5 Reasons Why Relationships Fail

1. The Fall From Grace: Paradise Lost

All intimate relationships involve a fall from grace. The intensity of feelings and spontaneous passion couples first experience seldom last. For many, this sets the stage for ongoing disappointment due to expectations that the magic that embued the beginning of one’s relationship would last indefinitely. Couples need to be aware of this reality in order to offset erroneous beliefs that what occurs early on in one’s relationship is supposed to be the norm forever.

2. I Thought I Knew You!

The desire to be married or in a committed relationship can lead couples to ignore significant personality differences that can be problematic down the road. If you ever find yourself asking, “I thought I knew her” or “where is the man I married,” it may be that the evidence of these differences was either well-concealed early on or your “passion goggles” failed to recognize these differences. While differences are a natural part of love, when they involve conflicts over your and your partner’s core values, marriage problems or relationship trouble may result.

3. What’s In It For Me?

Certain cultures reinforce the development of individualism and competitiveness over mutuality and self-sacrifice. Unfortunately this leads to a “what’s in it for me” attitude that is deeply ingrained in people’s psyches and this can have a profound impact on how you relate to your spouse/partner. In my work, I’m seeing more and more couples place unrealistic demands on their relationship, expecting all their needs to be met and seeing the natural frustrations of couplehood as a sign that they’re with the wrong person.

4. Know Thy Self

Most of us do not conduct a detailed inventory of what we want and expect from our partner. And isn’t it fair to say that we do not conduct an honest inventory of our own shortcomings that can negatively impact our marriag/relationship. In other words, relationships take work and a willingness for self-examination. Part of this work involves preparation for the demands and challenges of a long-term committment. I frequently ask couples, “Did you examine your own and your partner’s expectations and goals about the relationship?” Sure, many ask if their partner wanted children, but seldom does the discussion go beyond that.  Too many couples jump into a committed relationship without preparing for what’s to come.

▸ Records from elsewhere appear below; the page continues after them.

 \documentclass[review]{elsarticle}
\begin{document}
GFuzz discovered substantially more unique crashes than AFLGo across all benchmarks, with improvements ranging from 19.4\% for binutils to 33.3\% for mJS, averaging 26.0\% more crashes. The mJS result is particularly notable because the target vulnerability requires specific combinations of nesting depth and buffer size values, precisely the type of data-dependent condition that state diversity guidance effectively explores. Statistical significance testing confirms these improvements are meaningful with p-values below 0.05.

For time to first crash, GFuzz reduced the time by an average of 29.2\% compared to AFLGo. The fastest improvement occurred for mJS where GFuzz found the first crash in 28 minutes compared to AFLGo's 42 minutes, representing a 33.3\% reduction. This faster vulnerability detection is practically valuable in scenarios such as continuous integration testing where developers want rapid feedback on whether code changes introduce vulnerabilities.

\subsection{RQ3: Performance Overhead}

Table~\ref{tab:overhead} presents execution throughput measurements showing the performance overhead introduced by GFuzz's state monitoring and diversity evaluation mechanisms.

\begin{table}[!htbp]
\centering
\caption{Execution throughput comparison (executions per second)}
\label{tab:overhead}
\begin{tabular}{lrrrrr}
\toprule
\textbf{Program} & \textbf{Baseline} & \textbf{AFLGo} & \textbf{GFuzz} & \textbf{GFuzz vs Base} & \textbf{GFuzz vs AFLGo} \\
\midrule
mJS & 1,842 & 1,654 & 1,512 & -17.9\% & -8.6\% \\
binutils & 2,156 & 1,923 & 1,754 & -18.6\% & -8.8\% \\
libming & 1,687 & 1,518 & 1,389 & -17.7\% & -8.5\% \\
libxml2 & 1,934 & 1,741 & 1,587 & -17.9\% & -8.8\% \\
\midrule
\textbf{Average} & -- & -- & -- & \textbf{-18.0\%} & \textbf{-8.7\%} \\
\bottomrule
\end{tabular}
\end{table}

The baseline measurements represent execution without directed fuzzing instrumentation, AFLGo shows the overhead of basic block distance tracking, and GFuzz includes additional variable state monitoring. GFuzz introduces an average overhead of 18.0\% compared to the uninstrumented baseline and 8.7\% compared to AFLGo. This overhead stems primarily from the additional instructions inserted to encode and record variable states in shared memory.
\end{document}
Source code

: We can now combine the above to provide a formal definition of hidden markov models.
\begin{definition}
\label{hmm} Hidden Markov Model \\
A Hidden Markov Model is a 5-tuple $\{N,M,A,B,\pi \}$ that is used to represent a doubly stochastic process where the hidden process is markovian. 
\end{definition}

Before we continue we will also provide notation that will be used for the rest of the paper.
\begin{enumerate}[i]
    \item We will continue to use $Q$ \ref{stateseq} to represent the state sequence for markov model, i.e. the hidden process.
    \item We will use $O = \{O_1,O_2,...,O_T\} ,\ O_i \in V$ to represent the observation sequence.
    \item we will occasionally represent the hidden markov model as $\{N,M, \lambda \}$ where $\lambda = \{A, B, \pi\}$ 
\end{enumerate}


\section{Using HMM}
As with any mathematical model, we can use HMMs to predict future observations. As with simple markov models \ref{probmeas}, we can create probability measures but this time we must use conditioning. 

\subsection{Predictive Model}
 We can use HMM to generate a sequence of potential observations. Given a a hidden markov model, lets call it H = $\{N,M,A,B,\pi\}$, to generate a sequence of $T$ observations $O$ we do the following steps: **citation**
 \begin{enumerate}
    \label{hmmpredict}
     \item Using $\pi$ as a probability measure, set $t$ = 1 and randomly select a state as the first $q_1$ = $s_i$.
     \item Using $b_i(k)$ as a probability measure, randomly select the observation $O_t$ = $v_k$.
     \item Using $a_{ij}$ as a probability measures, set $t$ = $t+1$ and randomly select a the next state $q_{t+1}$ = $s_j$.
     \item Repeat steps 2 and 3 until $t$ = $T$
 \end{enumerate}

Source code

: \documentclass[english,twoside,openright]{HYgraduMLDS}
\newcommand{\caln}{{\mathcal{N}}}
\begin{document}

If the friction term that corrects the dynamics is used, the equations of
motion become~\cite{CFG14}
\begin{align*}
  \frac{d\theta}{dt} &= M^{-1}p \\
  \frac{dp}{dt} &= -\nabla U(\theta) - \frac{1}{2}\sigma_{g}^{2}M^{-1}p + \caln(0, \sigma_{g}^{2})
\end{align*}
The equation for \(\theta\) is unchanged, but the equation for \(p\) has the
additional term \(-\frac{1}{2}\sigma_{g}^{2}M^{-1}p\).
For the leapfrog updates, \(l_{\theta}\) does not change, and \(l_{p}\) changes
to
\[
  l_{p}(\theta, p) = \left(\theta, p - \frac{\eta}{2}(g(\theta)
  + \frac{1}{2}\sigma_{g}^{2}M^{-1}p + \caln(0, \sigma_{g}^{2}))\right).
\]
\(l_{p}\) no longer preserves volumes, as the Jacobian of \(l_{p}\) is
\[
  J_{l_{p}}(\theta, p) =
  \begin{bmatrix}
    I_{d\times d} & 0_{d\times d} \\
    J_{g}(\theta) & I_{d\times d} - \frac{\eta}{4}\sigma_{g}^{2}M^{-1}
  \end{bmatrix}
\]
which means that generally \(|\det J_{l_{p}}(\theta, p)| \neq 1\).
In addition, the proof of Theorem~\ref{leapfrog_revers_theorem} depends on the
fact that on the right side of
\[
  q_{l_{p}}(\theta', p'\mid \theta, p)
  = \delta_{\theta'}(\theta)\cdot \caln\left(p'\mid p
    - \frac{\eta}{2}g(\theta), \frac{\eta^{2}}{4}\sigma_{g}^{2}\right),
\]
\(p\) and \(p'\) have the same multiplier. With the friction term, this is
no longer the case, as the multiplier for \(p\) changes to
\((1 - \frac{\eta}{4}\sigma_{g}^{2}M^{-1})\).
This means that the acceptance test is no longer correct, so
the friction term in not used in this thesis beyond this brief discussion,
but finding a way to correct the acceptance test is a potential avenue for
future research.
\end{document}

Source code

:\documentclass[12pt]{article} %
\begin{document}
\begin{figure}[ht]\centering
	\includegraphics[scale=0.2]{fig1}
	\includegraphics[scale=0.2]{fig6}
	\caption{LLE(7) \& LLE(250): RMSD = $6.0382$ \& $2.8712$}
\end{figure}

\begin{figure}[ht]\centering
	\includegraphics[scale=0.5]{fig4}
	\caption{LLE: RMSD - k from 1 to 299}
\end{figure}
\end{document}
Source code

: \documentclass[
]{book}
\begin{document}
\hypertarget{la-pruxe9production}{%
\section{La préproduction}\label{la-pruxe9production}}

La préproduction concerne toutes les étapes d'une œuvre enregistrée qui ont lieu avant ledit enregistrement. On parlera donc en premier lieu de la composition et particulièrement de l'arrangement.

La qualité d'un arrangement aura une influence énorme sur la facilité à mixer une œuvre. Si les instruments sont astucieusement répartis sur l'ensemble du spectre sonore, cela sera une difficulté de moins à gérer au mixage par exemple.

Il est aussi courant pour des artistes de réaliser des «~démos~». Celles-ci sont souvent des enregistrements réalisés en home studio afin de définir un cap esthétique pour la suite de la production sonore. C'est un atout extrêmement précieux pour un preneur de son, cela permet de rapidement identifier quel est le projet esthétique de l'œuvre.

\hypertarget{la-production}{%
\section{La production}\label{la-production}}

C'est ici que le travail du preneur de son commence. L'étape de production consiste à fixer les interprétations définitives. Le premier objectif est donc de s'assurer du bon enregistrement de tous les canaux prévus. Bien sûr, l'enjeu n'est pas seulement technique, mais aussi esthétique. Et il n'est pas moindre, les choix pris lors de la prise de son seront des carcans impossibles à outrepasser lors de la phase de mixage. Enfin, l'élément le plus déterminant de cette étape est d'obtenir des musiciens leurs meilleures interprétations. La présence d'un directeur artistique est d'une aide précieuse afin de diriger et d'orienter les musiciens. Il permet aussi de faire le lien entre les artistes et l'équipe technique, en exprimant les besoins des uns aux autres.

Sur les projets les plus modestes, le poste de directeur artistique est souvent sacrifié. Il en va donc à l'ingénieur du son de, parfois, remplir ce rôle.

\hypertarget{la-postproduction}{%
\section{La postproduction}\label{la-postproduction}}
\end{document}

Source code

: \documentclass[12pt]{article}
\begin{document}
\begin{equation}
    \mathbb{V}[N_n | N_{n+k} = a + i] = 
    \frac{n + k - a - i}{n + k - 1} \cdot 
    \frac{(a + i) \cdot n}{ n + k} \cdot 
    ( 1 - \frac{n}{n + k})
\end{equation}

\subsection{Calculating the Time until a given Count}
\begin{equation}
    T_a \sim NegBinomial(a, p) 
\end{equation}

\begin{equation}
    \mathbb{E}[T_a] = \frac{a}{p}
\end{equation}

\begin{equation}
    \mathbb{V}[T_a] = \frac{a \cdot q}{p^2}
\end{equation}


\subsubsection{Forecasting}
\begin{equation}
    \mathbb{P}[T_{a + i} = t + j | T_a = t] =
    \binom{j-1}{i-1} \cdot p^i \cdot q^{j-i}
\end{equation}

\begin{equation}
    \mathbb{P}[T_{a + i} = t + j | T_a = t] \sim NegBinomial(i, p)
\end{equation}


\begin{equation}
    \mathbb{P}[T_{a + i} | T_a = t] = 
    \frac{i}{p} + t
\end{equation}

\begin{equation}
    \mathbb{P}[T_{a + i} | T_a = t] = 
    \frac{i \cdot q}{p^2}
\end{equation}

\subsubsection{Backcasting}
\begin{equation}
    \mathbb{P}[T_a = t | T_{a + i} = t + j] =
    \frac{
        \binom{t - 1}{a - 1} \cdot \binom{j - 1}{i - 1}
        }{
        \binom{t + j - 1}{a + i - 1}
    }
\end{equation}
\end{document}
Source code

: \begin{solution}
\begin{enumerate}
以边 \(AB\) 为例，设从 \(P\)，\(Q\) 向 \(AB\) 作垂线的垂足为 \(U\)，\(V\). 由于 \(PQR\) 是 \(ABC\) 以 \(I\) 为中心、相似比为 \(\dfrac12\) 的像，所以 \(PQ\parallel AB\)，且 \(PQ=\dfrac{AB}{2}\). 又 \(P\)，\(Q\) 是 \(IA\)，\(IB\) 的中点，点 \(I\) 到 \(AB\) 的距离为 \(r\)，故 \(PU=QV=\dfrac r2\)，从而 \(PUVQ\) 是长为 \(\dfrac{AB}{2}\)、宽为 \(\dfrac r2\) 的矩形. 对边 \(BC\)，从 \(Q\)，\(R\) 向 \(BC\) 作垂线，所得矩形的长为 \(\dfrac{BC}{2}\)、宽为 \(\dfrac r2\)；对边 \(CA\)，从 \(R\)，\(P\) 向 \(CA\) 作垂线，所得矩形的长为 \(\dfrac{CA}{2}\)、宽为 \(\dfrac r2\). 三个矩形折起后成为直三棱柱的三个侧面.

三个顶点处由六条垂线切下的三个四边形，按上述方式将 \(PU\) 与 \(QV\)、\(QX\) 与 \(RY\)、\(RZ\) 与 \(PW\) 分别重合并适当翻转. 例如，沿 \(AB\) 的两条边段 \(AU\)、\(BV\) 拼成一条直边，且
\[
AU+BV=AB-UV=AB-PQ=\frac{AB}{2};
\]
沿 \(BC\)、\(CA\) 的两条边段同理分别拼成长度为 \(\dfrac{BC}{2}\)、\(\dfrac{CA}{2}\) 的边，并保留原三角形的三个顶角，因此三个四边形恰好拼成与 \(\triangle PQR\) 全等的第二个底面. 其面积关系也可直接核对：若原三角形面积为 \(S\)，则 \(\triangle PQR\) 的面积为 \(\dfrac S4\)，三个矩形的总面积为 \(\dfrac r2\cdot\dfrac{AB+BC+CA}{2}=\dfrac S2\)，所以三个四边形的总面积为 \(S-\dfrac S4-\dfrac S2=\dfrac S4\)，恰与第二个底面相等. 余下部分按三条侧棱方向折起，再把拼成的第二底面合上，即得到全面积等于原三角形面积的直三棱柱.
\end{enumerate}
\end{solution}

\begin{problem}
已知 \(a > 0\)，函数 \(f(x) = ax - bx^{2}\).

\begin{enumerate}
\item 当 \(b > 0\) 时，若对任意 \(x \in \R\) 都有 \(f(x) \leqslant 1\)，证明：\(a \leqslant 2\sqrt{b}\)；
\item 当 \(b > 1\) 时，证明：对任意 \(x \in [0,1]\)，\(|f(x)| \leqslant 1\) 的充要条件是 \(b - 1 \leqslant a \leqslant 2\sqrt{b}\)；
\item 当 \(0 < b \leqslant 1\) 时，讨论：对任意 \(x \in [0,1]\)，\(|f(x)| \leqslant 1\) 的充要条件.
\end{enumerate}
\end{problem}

5. Doing What You Know (Even When It’s Unhealthy)

Many of us grew up experiencing and witnessing unhealthy relationships, relationships that have little or no place in today’s society. Patriarchal families, where lopsided power differences were the norm, clash with the developing trends of contemporary society. Equality, mutuality and compromise continue to become the new norm for marriages/relationships. Unfortunately, you may have internalized the old, unhealthy relationship scripts, even if you’re not fully conscious of them. And the worst part is that these old family scripts often exert their strongest influence as your marriage/relationship matures and your partner appropriately requests greater intimacy from you.

While the above list isn’t exhausvie, it’s a starting place to help increase our mindfulness about what can contribute to relationship problems. The goal is for you and your partner to have as much information as possible about what makes a marriage/relationship work well and what leads to entrenched marital and relationship problems.